Votre passe-temps préféré ?
Siroter un café et manger un morceau de cake au bord du lac en respirant de l’air frais.
Votre lieu préféré au Burundi ?
Tout ce qui est campagne m’attire. J’ai déjà fait toutes les provinces du Burundi.
Le voyage que vous aimeriez faire ?
Sur ma liste, il y a la Grèce et le Ghana.
Avez-vous une devise ?
Tout est possible dans la vie. Il suffit d’y croire.
La dot, faut-il la supprimer ?
Oui et non. A mon avis, l’essentiel est que cela puisse se discuter.
Un mari idéal, comment doit-il être ?
(Rires). L’idéal ça n’existe pas. Un bon mari, c’est un partenaire de vie conscient que la relation est un espace où deux êtres imparfaits et indépendants se rencontrent avec l’objectif de s’entraider à atteindre leur potentialité et à devenir la meilleure version d’eux-mêmes.
Votre rêve de bonheur ?
Voir les gens autour de moi réussir et exprimer leur originalité.
Votre plat préféré ?
Une bonne brochette de chèvre avec des frites de banane.
Votre chanson préférée ?
« Born to win » de Sinach.

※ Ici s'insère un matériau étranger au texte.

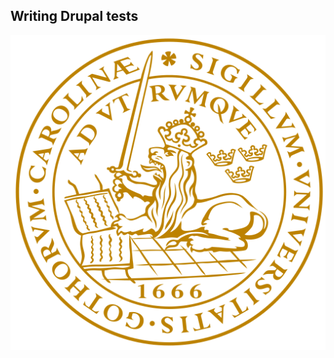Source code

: <h2 style="color: #111">Writing Drupal tests</h2>

<img src="lund-logo.png" style="border: none; box-shadow: none" />
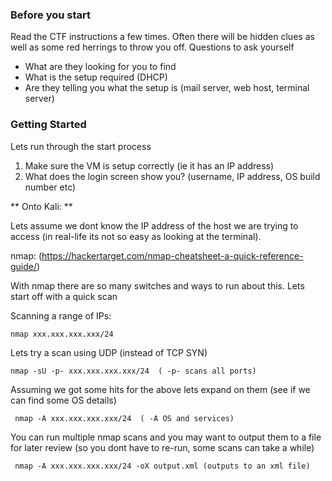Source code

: ### Before you start

Read the CTF instructions a few times. Often there will be hidden clues as well as some red herrings to throw you off. Questions to ask yourself

- What are they looking for you to find
- What is the setup required (DHCP)
- Are they telling you what the setup is (mail server, web host, terminal server)

### Getting Started

Lets run through the start process

1) Make sure the VM is setup correctly (ie it has an IP address)
2) What does the login screen show you? (username, IP address, OS build number etc)

** Onto Kali: **

Lets assume we dont know the IP address of the host we are trying to access (in real-life its not so easy as looking at the terminal).

nmap: (https://hackertarget.com/nmap-cheatsheet-a-quick-reference-guide/)

With nmap there are so many switches and ways to run about this. Lets start off with a quick scan

Scanning a range of IPs:

` nmap xxx.xxx.xxx.xxx/24 `

Lets try a scan using UDP (instead of TCP SYN)

`nmap -sU -p- xxx.xxx.xxx.xxx/24  ( -p- scans all ports)`

Assuming we got some hits for the above lets expand on them (see if we can find some OS details)

` nmap -A xxx.xxx.xxx.xxx/24  ( -A OS and services)` 

You can run multiple nmap scans and you may want to output them to a file for later review (so you dont have to re-run, some scans can take a while)

` nmap -A xxx.xxx.xxx.xxx/24 -oX output.xml (outputs to an xml file)`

C’est un hymne que je chante chaque matin.
Si vous étiez ministre du Genre, quelles seraient vos mesures urgentes?
-Plaider pour le renforcement de la parité dans tous les domaines professionnels.
-Introduire une politique sur le traitement particulier des femmes dans les milieux professionnels pendant les périodes de grossesse et d’allaitement.
-Lutter contre toutes les violences basées sur le genre, que ce soit pour les enfants, les femmes et les hommes.
Si vous étiez ministre de la Jeunesse et des Sports, quelles seraient vos urgentes mesures ?
-Valoriser le sport de haut niveau en initiant des académies dans chaque sport pour se focaliser sur la compétition et la performance dès le bas âge.
-Introduire la notion de double carrière en collaboration avec le ministère ayant l’éducation dans ses attributions pour permettre aux sportifs de combiner les études et le sport dans le but de former des futurs dirigeants et formateurs dans le sport.
-Renforcer la formation des entraîneurs et de tout l’entourage des sportifs, sans oublier le volet loisirs pour le sport de masse.
-Introduire une politique sur la réinsertion professionnelle des anciens sportifs de haut niveau ayant représenté le pays.
Croyez-vous à la bonté humaine ?
Oui. Je crois dans la bonté du coeur de chaque humain, Dieu y a mis sans doute l’envie et la capacité de faire le bien. Ces sont les circonstances de la vie ou les réactions à ces circonstances qui changent les gens.
Pensez-vous à la mort ?
Oui. Et je n’ai pas peur. (Rires). C’est un passage pour tout le monde. L’essentiel est de partir après une heureuse vieillesse, âgée et rassasiée de jours.
Si vous comparaissez devant Dieu, que lui direz-vous ?
Je le remercierai de m’avoir permise d’être une de ses belles créatures et d’avoir découvert le pourquoi de mon existence sur la Terre.